Protestors urge farmed salmon boycott outside Good Food Ireland awards
Wednesday, November 20, 2013
By Conall Ó Fátharta
Irish Examiner Reporter
Environmental groups protested outside the Good Food Ireland awards and called on the food and tourism sector to boycott farmed salmon this Christmas.
Protesters at the launch of ‘Boycott Farmed Salmon For Christmas’ at the Shelbourne Hotel, Dublin, venue for the Good Food Ireland awards. Pic: Brian Lawless
The groups which included Friends of the Irish Environment, Save Bantry Bay and Save Galway Bay were protesting against the building of two large organic salmon farms in Cork and Galway.
The Department of Agriculture, Marine, and Food has yet to decide whether to give the green light to the two farms. One is a private commercial concern in Bantry Bay, and the other, off Inis Oirr, is being developed by state agency Bord Iascaigh Mhara (BIM).
In an open letter to the Good Food Ireland Annual Conference, the Irish Friends of the Environment called on those in attendance to boycott farmed salmon and arrange for substitutions by products “less harmful to the environment, to wild fish — and, indeed, to the consumer’s health”.
“Many arguments — such as the impact of farmed salmon lice on wild salmon mortalities — have been well known and documented by eminent scientists here in Ireland, across Europe, and in Canada. They have been the subject of ignored scientific recommendations to separate farmed salmon from wild salmon since 1994,” read the letter.

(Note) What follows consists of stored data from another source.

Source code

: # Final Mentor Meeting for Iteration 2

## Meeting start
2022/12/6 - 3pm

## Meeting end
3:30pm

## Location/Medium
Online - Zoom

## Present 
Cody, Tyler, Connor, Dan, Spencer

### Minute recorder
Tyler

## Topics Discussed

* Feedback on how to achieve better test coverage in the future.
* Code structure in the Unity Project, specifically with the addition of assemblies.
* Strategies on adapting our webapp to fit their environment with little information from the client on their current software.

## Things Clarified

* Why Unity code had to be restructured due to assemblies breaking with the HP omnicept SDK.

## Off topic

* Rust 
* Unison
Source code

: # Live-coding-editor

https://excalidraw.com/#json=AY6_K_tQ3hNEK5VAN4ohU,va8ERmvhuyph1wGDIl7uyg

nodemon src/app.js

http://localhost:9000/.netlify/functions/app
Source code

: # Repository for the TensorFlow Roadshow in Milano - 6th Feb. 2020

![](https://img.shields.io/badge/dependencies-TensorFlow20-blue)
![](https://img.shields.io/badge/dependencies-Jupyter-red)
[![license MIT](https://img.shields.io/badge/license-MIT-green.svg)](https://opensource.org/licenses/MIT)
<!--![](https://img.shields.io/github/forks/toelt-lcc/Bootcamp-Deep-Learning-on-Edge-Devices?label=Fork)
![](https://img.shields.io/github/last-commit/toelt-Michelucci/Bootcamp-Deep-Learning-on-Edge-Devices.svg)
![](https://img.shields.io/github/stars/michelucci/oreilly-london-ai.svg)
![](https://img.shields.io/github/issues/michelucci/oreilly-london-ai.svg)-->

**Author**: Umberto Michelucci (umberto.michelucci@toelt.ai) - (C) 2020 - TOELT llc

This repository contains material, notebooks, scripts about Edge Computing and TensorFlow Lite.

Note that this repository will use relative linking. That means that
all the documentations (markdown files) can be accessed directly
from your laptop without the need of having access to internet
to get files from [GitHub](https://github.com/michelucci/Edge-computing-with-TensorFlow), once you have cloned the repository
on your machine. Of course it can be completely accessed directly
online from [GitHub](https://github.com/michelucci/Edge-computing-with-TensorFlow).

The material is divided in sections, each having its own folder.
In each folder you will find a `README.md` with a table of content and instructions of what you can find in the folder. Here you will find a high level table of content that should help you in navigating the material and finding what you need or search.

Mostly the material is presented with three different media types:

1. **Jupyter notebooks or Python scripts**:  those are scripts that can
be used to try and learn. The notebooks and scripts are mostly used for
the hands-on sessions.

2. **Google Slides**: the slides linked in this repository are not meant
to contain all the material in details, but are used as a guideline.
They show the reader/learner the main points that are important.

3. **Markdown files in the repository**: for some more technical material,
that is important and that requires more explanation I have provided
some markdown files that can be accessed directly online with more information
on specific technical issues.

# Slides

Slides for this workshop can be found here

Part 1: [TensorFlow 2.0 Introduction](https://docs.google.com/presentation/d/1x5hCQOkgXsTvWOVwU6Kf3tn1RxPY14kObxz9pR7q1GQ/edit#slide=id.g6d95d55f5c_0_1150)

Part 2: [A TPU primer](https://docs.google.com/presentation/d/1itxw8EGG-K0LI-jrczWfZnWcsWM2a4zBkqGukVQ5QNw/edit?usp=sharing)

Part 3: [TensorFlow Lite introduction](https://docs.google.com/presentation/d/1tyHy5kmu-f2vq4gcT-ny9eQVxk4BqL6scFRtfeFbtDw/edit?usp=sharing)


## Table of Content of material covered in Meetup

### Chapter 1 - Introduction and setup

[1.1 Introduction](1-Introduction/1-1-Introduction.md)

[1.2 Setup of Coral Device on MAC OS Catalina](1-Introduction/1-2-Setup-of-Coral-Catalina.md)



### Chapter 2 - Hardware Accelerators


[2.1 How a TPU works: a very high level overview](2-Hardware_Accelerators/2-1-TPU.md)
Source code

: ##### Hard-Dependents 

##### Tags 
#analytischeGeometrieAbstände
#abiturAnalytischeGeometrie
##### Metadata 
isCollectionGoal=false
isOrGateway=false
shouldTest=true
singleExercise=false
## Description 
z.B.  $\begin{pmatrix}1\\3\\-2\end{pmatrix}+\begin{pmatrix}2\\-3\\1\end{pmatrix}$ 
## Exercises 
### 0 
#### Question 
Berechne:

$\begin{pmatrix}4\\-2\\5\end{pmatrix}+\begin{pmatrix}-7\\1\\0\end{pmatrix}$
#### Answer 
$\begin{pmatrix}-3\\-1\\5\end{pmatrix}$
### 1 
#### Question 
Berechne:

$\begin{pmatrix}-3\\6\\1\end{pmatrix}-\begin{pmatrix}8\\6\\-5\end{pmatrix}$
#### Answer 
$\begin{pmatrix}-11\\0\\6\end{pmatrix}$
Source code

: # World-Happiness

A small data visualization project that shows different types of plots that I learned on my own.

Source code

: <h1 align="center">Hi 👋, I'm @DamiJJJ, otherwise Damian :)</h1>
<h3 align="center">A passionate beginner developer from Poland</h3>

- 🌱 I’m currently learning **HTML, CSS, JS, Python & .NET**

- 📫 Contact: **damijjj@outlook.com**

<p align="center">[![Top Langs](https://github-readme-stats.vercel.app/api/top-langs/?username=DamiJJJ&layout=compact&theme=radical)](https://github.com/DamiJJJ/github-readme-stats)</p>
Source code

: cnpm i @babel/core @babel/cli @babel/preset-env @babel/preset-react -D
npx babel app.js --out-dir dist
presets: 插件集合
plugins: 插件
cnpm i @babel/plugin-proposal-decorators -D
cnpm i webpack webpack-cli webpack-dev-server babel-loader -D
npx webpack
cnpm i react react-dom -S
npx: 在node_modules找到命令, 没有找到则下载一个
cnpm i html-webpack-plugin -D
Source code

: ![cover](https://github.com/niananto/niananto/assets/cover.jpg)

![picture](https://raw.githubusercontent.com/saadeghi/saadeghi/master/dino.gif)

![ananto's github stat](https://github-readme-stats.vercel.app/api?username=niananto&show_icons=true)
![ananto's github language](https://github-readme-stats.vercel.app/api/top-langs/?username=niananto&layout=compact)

It stated the group was not against salmon farming or aquaculture but was against “open net pen salmon farms in our bays that are on the migratory path of the wild salmon”.
Chairman of the Federation of Irish Salmon and Sea Trout Anglers (FISSTA) Paul Lawton said the protest was peaceful and that protesters had spoken to a number of people attending the awards.
“We asked them to boycott farmed salmon and pointed out that this mega fish farm in Galway Bay needs to be stopped. If it gets the go-ahead, it will ruin the West of Ireland — and all for a quick buck.”